[[ RECORD EXTRACTS open ]]

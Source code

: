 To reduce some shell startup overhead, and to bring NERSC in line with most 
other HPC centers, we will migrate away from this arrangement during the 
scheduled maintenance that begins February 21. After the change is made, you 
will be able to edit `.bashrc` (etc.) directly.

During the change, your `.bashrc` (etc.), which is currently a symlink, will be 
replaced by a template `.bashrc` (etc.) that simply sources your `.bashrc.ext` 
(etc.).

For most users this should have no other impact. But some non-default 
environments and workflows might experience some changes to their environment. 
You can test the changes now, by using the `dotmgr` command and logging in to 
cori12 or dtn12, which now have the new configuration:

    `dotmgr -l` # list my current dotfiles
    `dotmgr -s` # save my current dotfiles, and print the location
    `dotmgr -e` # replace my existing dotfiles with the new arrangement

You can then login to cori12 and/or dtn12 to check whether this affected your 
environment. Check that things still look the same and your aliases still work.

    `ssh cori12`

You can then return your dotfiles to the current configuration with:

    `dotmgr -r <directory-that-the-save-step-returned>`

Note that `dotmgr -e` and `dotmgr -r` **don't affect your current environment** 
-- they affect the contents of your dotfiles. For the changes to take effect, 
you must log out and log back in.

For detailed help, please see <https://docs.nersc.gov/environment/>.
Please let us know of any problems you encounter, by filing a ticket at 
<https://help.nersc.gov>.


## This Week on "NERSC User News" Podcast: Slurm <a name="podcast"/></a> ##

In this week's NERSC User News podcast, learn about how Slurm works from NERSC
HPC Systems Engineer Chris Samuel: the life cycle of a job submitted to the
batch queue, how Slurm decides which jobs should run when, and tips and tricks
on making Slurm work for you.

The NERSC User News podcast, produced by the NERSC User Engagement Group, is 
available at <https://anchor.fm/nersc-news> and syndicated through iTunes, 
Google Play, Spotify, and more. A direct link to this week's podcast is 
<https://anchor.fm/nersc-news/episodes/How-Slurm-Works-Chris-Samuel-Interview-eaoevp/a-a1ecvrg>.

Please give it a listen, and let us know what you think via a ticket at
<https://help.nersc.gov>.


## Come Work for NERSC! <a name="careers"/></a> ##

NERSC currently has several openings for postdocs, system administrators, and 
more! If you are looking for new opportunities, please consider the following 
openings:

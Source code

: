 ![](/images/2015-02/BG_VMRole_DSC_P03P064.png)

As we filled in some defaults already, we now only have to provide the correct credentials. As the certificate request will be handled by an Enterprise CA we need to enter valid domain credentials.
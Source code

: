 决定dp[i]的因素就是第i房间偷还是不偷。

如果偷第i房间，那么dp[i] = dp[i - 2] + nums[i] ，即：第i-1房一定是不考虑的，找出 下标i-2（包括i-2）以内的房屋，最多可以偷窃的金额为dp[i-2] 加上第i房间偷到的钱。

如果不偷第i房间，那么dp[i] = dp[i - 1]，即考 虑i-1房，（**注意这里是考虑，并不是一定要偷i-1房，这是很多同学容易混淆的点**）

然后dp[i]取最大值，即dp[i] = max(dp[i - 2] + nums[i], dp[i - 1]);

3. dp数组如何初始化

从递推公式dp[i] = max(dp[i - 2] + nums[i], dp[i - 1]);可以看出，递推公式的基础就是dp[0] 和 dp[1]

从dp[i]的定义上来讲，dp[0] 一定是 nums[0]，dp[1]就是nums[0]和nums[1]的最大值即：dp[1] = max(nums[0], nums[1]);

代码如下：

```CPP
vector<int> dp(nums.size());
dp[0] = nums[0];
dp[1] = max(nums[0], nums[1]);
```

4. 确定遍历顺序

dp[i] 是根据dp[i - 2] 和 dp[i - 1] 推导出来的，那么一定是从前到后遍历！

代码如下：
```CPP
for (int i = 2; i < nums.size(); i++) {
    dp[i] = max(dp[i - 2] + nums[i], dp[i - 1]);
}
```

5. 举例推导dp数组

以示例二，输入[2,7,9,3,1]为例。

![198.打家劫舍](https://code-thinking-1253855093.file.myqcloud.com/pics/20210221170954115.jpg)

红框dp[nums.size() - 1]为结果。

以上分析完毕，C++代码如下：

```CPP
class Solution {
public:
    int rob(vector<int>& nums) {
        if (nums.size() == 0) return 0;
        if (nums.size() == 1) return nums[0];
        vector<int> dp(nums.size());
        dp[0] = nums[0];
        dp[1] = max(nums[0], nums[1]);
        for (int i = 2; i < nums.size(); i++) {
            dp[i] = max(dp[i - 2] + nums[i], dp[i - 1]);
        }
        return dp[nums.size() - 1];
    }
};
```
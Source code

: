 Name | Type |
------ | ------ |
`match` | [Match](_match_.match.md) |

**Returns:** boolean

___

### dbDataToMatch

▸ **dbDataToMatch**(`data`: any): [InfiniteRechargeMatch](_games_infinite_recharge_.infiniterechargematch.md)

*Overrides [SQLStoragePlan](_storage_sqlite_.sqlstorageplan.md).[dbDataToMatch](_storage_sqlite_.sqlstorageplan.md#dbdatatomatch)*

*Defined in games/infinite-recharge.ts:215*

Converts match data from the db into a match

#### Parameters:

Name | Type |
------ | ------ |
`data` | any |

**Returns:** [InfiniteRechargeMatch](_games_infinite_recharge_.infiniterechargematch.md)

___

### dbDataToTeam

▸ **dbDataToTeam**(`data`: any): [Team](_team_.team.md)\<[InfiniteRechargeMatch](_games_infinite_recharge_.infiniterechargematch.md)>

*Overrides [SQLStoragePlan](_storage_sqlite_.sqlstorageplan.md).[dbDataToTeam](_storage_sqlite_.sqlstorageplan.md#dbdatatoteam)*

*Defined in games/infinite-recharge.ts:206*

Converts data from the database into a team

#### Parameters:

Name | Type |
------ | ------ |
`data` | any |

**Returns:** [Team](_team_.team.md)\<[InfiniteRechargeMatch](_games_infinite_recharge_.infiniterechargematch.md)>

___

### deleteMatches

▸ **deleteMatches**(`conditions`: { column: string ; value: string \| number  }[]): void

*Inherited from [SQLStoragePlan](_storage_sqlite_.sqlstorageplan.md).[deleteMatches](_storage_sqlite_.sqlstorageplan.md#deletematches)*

[[ RECORD EXTRACTS closed ]]

The exact lines of the material above starting at the one that contains "You can then return" and ending at the one that contains "3. dp数组如何初始化" are what to retype; leave out everything else.

**RESPONSE BELOW:**
You can then return your dotfiles to the current configuration with:

    `dotmgr -r <directory-that-the-save-step-returned>`

Note that `dotmgr -e` and `dotmgr -r` **don't affect your current environment** 
-- they affect the contents of your dotfiles. For the changes to take effect, 
you must log out and log back in.

For detailed help, please see <https://docs.nersc.gov/environment/>.
Please let us know of any problems you encounter, by filing a ticket at 
<https://help.nersc.gov>.


## This Week on "NERSC User News" Podcast: Slurm <a name="podcast"/></a> ##

In this week's NERSC User News podcast, learn about how Slurm works from NERSC
HPC Systems Engineer Chris Samuel: the life cycle of a job submitted to the
batch queue, how Slurm decides which jobs should run when, and tips and tricks
on making Slurm work for you.

The NERSC User News podcast, produced by the NERSC User Engagement Group, is 
available at <https://anchor.fm/nersc-news> and syndicated through iTunes, 
Google Play, Spotify, and more. A direct link to this week's podcast is 
<https://anchor.fm/nersc-news/episodes/How-Slurm-Works-Chris-Samuel-Interview-eaoevp/a-a1ecvrg>.

Please give it a listen, and let us know what you think via a ticket at
<https://help.nersc.gov>.


## Come Work for NERSC! <a name="careers"/></a> ##

NERSC currently has several openings for postdocs, system administrators, and 
more! If you are looking for new opportunities, please consider the following 
openings:

Source code

: ![](/images/2015-02/BG_VMRole_DSC_P03P064.png)

As we filled in some defaults already, we now only have to provide the correct credentials. As the certificate request will be handled by an Enterprise CA we need to enter valid domain credentials.
Source code

: 决定dp[i]的因素就是第i房间偷还是不偷。

如果偷第i房间，那么dp[i] = dp[i - 2] + nums[i] ，即：第i-1房一定是不考虑的，找出 下标i-2（包括i-2）以内的房屋，最多可以偷窃的金额为dp[i-2] 加上第i房间偷到的钱。

如果不偷第i房间，那么dp[i] = dp[i - 1]，即考 虑i-1房，（**注意这里是考虑，并不是一定要偷i-1房，这是很多同学容易混淆的点**）

然后dp[i]取最大值，即dp[i] = max(dp[i - 2] + nums[i], dp[i - 1]);

3. dp数组如何初始化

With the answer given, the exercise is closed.